© Times-Herald photo by Lisa Goudy
A snow plow works away on 11th Avenue Northwest before turning around to continue plowing Caribou Street West this week.
The winter storm warning issued by Environment Canada ended for Moose Jaw and area Friday just after 9 a.m., but the damage was already done.
“The city received around 20 to 25 centimetres of snow last night,” Moose Jaw Public Works Manager Duane Grado told the Times-Herald. “Anything at 20 cm and above makes us declare our emergency snow plan.”
He said Friday and today would entail getting as many of the blocked city streets cleared as possible.
“We have many places that are blocked with three foot snow drifts,” Grado said. “We’ll be back out starting at 10 p.m. Sunday and again Monday morning at 7:30 a.m.”
He estimates the city should be in good shape by Thursday.
By Friday morning, many Moose Javians were left stuck in their tracks, with vehicles lining the sides of the roads.
“We’re probably at about a three to four hour wait time right now,” Walker’s Towing Service dispatcher Marilyn Carter said about the volume of calls they received by late Friday morning. “Our taxis are behind too, because their getting stuck too.”
RCMP Moose Jaw detachment had a busy Thursday night on the highways. “Lots of people in the ditch,” was Sgt. Dean Bohlken’s first reply when asked about the night’s activities. “But, we did come through it relatively unscathed. You could tell more people were paying attention to weather reports after Tuesday.”
Tuesday's blowing and drifting snow caused icy highways that results in three fatalities in southern Saskatchewan.
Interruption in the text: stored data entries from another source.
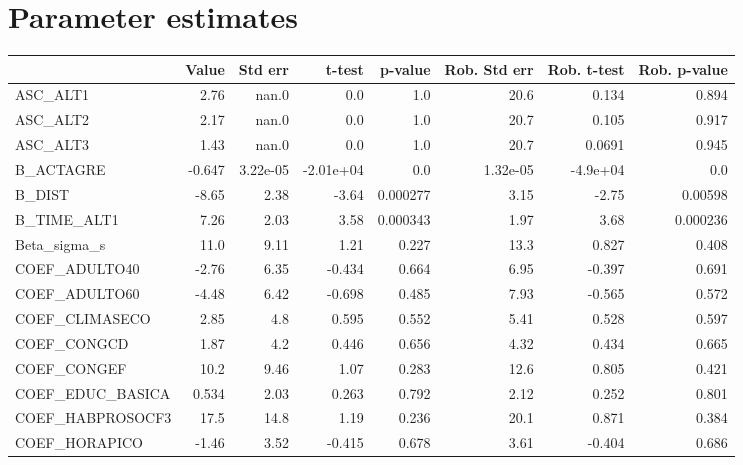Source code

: \section{Parameter estimates}
\begin{tabular}{lrrrrrrr}
\toprule
{} &  Value &  Std err &    t-test &  p-value &  Rob. Std err &  Rob. t-test &  Rob. p-value \\
\midrule
ASC\_ALT1         &   2.76 &    nan.0 &       0.0 &      1.0 &          20.6 &        0.134 &         0.894 \\
ASC\_ALT2         &   2.17 &    nan.0 &       0.0 &      1.0 &          20.7 &        0.105 &         0.917 \\
ASC\_ALT3         &   1.43 &    nan.0 &       0.0 &      1.0 &          20.7 &       0.0691 &         0.945 \\
B\_ACTAGRE        & -0.647 & 3.22e-05 & -2.01e+04 &      0.0 &      1.32e-05 &     -4.9e+04 &           0.0 \\
B\_DIST           &  -8.65 &     2.38 &     -3.64 & 0.000277 &          3.15 &        -2.75 &       0.00598 \\
B\_TIME\_ALT1      &   7.26 &     2.03 &      3.58 & 0.000343 &          1.97 &         3.68 &      0.000236 \\
Beta\_sigma\_s     &   11.0 &     9.11 &      1.21 &    0.227 &          13.3 &        0.827 &         0.408 \\
COEF\_ADULTO40    &  -2.76 &     6.35 &    -0.434 &    0.664 &          6.95 &       -0.397 &         0.691 \\
COEF\_ADULTO60    &  -4.48 &     6.42 &    -0.698 &    0.485 &          7.93 &       -0.565 &         0.572 \\
COEF\_CLIMASECO   &   2.85 &      4.8 &     0.595 &    0.552 &          5.41 &        0.528 &         0.597 \\
COEF\_CONGCD      &   1.87 &      4.2 &     0.446 &    0.656 &          4.32 &        0.434 &         0.665 \\
COEF\_CONGEF      &   10.2 &     9.46 &      1.07 &    0.283 &          12.6 &        0.805 &         0.421 \\
COEF\_EDUC\_BASICA &  0.534 &     2.03 &     0.263 &    0.792 &          2.12 &        0.252 &         0.801 \\
COEF\_HABPROSOCF3 &   17.5 &     14.8 &      1.19 &    0.236 &          20.1 &        0.871 &         0.384 \\
COEF\_HORAPICO    &  -1.46 &     3.52 &    -0.415 &    0.678 &          3.61 &       -0.404 &         0.686 \\

\end{tabular}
He said Highway 2 north and south of Moose Jaw saw the most stranded drivers, and recommends drivers follow weather reports and slow down when visibility and high winds are a factor.
According to Prairie South School Division and Holy Trinity Catholic School Division, all bus routes were cancelled Friday, but all schools were open for those students who could arrive safely.